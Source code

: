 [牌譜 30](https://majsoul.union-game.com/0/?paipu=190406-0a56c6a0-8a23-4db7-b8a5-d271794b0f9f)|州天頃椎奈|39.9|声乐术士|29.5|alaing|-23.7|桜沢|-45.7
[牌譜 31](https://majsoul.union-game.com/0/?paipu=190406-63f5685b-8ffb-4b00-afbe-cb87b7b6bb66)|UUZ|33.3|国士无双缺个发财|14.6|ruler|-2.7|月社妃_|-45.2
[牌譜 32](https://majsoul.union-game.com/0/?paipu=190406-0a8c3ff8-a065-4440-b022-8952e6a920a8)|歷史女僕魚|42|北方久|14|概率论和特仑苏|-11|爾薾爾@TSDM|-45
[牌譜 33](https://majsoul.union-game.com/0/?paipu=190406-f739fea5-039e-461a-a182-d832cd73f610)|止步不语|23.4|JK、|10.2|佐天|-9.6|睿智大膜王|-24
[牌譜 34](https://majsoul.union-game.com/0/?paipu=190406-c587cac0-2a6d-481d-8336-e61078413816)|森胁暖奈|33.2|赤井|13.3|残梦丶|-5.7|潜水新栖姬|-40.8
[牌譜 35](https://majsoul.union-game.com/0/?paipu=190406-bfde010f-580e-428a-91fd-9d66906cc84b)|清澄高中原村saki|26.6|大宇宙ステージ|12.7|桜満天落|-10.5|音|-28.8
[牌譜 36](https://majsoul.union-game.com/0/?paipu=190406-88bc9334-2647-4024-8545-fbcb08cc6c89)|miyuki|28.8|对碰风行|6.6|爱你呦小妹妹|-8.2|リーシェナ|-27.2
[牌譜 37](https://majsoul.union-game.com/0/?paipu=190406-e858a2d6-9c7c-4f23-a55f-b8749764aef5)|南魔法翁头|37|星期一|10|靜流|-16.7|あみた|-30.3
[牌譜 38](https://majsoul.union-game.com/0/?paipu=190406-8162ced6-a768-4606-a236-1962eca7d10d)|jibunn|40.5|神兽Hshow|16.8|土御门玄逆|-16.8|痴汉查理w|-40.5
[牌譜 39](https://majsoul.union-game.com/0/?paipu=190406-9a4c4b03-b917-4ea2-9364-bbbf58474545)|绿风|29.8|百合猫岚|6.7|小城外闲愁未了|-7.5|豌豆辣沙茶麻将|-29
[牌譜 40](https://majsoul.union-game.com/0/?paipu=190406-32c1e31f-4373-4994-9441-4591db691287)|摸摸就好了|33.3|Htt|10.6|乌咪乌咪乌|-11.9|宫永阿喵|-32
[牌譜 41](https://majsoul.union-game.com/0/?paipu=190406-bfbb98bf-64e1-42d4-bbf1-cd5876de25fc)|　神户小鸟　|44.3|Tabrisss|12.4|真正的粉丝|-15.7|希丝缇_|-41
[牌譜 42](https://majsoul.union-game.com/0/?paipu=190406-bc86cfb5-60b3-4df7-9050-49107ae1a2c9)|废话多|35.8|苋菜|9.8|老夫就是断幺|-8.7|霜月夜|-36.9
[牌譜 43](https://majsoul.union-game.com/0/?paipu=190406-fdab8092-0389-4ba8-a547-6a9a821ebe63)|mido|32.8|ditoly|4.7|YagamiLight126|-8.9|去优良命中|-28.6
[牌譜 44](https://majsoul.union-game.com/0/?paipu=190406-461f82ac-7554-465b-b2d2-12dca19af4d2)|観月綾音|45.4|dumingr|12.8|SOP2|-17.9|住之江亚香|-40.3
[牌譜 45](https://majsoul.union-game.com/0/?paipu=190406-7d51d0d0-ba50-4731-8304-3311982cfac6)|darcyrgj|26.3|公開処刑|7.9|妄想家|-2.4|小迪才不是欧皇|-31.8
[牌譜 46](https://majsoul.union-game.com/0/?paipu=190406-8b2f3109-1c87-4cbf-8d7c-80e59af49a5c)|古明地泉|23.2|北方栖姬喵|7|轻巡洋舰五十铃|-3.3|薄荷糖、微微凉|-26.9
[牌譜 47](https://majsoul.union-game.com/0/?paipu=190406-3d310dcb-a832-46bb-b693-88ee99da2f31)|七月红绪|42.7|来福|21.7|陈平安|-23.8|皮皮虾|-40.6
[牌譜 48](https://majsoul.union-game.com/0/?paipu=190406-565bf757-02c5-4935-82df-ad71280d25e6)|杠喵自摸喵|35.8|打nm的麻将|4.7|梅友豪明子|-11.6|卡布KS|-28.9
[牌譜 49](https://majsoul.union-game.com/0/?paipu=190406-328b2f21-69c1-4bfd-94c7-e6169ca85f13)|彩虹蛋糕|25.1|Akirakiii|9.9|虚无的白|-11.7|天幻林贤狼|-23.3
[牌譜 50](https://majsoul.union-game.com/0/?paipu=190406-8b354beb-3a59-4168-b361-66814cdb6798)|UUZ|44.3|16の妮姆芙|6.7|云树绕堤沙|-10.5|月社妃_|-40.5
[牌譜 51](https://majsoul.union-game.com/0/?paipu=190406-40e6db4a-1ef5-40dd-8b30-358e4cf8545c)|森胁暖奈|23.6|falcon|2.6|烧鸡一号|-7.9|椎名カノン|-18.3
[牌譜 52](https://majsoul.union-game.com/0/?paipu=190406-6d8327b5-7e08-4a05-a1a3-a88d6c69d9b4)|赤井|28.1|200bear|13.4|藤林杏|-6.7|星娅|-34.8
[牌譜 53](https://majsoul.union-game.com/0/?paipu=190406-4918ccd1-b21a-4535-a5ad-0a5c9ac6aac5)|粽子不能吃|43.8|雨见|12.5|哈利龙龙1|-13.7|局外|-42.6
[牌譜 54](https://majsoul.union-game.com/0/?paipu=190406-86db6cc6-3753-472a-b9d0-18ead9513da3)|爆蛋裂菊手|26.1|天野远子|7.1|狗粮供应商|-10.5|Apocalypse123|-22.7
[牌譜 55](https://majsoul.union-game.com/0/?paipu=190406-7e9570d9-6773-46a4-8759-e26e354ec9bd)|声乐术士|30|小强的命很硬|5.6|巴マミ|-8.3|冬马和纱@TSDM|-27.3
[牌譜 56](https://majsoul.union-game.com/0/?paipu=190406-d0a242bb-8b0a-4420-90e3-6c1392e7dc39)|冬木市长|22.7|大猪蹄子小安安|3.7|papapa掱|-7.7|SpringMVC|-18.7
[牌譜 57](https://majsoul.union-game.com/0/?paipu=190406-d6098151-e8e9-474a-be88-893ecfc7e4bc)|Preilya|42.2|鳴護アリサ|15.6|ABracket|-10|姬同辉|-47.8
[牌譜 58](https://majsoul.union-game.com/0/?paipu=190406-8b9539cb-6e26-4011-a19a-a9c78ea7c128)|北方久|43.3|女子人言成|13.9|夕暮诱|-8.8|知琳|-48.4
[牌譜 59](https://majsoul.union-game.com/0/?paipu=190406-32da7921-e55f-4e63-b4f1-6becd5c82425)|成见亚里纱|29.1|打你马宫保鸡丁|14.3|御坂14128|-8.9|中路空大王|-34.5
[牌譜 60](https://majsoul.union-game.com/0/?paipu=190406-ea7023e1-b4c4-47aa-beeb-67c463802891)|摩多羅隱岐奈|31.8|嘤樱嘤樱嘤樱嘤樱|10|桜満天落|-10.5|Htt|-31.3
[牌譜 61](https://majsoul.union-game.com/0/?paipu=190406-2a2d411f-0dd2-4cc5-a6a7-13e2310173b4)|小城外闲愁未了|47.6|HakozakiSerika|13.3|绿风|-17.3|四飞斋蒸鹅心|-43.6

======

What the task requires> In the listing above, find every line with the string "TSDM" and state how many there are, with no other words.

Result below> 2